Nuubo receives US Food and Drug Administration (FDA) 510(k) clearance

Spanish medical device innovator Nuubo has received United States Food and Drug Administration (FDA) 510(k) clearance to market in the US its Nuubo System, a disruptive wireless, textile-based ambulatory electrocardiogram (aECG) technology that enables mid and long-term monitoring for cardiac arrhythmia diagnosis.

The Nuubo System is designed to obtain the highest ECG signal quality while achieving best-in class patient comfort for monitoring up to 30 days. The non-invasive device consists of a seamless wearable fabric with multi-lead sensor technology that is flexible and stretchable. The Nuubo System is simple to use and has no adhesives or wires, improving patient comfort while increasing patient compliance and arrhythmia diagnostic yield.

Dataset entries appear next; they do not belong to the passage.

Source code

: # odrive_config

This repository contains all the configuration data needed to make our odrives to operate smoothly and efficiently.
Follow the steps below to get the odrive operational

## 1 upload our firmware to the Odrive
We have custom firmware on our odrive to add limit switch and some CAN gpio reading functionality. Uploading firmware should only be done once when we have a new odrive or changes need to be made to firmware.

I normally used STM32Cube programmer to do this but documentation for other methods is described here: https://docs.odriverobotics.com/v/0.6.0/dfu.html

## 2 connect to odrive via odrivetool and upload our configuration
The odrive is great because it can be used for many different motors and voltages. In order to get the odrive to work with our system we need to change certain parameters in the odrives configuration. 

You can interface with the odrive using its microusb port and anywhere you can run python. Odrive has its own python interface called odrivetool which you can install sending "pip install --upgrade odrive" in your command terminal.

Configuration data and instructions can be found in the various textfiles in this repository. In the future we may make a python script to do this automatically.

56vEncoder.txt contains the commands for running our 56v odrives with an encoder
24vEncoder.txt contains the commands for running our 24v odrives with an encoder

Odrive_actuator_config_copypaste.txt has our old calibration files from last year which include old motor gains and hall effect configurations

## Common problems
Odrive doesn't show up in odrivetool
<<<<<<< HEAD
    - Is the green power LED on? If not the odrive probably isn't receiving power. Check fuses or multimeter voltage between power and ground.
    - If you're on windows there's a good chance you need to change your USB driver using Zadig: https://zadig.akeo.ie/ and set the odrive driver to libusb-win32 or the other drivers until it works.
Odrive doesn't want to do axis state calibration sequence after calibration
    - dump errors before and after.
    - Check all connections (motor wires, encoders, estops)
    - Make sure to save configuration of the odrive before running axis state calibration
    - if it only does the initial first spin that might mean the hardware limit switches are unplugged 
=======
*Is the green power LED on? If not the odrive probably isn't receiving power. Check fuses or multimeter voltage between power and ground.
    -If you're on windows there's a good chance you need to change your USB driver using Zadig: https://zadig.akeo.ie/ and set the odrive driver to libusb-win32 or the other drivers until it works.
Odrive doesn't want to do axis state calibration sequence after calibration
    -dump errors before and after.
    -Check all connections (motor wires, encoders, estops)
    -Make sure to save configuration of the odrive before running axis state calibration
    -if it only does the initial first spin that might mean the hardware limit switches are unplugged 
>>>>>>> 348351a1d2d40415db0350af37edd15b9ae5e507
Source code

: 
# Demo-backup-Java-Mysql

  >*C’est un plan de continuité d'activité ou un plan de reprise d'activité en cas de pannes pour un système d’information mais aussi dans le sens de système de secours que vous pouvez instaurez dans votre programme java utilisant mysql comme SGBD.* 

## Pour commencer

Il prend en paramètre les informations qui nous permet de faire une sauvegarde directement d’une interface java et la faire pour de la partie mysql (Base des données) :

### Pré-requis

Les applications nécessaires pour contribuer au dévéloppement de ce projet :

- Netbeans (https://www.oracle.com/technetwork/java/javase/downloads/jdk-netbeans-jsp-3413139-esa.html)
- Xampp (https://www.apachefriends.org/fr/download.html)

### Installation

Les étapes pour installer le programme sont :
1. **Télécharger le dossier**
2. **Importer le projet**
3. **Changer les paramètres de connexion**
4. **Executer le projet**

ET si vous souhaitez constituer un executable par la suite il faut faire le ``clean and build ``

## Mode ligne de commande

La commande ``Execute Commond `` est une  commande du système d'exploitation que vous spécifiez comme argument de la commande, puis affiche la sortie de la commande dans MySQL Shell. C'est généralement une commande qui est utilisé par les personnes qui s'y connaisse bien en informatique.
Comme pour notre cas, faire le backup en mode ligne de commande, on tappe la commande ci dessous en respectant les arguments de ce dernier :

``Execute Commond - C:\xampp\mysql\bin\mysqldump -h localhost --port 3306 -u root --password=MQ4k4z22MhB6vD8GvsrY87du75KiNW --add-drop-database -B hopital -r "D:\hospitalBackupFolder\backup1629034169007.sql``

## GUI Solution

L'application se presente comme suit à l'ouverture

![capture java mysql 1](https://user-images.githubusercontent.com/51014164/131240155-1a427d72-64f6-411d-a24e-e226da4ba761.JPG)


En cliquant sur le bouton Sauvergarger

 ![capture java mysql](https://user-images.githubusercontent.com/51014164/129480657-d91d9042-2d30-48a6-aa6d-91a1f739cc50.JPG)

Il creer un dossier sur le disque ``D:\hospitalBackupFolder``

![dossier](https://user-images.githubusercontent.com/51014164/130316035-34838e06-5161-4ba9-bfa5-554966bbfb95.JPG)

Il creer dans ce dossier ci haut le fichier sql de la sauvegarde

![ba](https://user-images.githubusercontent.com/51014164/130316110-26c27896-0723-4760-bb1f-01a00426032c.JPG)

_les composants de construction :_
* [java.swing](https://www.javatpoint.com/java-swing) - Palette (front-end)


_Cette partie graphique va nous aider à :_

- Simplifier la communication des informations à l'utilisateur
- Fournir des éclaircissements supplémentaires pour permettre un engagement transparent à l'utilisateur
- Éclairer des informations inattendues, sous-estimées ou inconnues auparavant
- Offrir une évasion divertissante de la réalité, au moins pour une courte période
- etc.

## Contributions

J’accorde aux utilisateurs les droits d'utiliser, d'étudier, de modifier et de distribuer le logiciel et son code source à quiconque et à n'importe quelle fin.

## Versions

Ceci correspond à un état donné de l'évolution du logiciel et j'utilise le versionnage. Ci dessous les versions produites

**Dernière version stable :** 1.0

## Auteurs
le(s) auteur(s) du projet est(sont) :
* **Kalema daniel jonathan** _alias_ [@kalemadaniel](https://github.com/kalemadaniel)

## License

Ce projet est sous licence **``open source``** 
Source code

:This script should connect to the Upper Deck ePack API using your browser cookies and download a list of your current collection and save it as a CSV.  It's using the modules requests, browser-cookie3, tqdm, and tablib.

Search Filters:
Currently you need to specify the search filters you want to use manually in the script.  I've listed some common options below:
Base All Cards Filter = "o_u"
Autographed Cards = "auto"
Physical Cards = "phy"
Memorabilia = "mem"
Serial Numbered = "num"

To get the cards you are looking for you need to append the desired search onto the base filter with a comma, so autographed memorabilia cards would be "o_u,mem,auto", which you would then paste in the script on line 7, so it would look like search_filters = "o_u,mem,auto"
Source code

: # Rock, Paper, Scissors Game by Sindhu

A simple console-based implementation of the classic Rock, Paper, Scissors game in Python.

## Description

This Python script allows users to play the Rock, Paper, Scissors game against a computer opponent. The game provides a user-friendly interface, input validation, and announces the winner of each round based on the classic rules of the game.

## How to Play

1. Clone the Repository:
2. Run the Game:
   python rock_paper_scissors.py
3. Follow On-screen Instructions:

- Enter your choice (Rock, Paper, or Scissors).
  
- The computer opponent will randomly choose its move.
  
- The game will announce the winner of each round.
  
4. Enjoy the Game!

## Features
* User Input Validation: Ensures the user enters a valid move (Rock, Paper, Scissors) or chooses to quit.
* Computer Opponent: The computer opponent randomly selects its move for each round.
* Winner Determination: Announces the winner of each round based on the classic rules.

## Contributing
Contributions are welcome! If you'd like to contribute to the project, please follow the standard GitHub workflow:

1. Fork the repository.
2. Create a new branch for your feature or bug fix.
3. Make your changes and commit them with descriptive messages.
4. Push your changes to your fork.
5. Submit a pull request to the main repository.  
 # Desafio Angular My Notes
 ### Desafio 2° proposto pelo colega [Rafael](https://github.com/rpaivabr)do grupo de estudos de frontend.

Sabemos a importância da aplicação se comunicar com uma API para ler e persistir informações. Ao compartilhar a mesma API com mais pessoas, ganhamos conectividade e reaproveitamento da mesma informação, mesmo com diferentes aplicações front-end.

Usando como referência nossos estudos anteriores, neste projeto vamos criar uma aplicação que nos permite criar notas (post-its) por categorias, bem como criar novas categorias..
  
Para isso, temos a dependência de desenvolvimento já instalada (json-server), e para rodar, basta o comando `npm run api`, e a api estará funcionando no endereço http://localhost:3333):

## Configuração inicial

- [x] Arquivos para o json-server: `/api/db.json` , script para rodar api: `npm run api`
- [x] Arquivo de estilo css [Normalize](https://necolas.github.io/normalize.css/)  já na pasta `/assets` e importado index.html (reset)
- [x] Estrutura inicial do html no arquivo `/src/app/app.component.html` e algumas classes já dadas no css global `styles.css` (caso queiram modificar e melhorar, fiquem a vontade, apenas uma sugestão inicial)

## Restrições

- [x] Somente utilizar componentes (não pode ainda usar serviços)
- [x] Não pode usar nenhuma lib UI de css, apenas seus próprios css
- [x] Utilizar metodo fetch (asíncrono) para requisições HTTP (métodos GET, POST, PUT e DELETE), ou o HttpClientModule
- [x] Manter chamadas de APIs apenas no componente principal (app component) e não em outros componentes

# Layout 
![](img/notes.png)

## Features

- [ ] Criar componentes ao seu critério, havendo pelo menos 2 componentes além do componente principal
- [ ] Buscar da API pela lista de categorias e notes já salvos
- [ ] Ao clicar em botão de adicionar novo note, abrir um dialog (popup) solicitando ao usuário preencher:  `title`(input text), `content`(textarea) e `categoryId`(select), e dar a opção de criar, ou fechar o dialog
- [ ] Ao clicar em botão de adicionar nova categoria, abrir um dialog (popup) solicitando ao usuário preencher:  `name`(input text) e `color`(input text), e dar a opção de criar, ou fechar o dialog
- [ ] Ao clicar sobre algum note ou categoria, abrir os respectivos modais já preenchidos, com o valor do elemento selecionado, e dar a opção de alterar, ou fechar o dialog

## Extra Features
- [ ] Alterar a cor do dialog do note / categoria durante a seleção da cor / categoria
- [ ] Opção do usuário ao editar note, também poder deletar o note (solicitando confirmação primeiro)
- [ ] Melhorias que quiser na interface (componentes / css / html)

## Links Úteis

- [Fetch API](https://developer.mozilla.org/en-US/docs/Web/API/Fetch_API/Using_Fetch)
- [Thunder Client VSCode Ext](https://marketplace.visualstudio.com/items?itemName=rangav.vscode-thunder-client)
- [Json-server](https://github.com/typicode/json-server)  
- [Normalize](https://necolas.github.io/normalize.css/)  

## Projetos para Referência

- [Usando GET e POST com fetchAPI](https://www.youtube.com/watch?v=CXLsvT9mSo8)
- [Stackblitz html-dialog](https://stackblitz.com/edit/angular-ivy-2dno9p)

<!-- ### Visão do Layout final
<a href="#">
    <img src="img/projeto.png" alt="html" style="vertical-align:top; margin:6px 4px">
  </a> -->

The FDA clearance allows Nuubo to market and sell the Nuubo System to US hospitals and clinics for use in detecting and monitoring cardiac arrhythmias for ambulatory patients. The Nuubo System will be prescribed by a qualified healthcare professional when diagnostic and post-procedure monitoring is needed. The company anticipates US commercial availability of the Nuubo System later this year. “We are pleased to have received FDA 510(k) clearance to bring the Nuubo System to US healthcare providers and patients,” said Juan Alcántara, Nuubo CEO. “With more than 25,000 patients monitored by Nuubo in Europe, we are ready to launch in the US, the largest aECG market.”

Alcántara also noted that Nuubo system is the fifth Spanish FDA cleared product in the past five years. “This great accomplishment is the result of hard work from Nuubo’s talented team and their commitment to patient-centric ECG technology innovation. In addition to recognizing the Nuubo
team for this achievement, I also want to thank the Nuubo board members and investors for their continued support,” said Alcántara.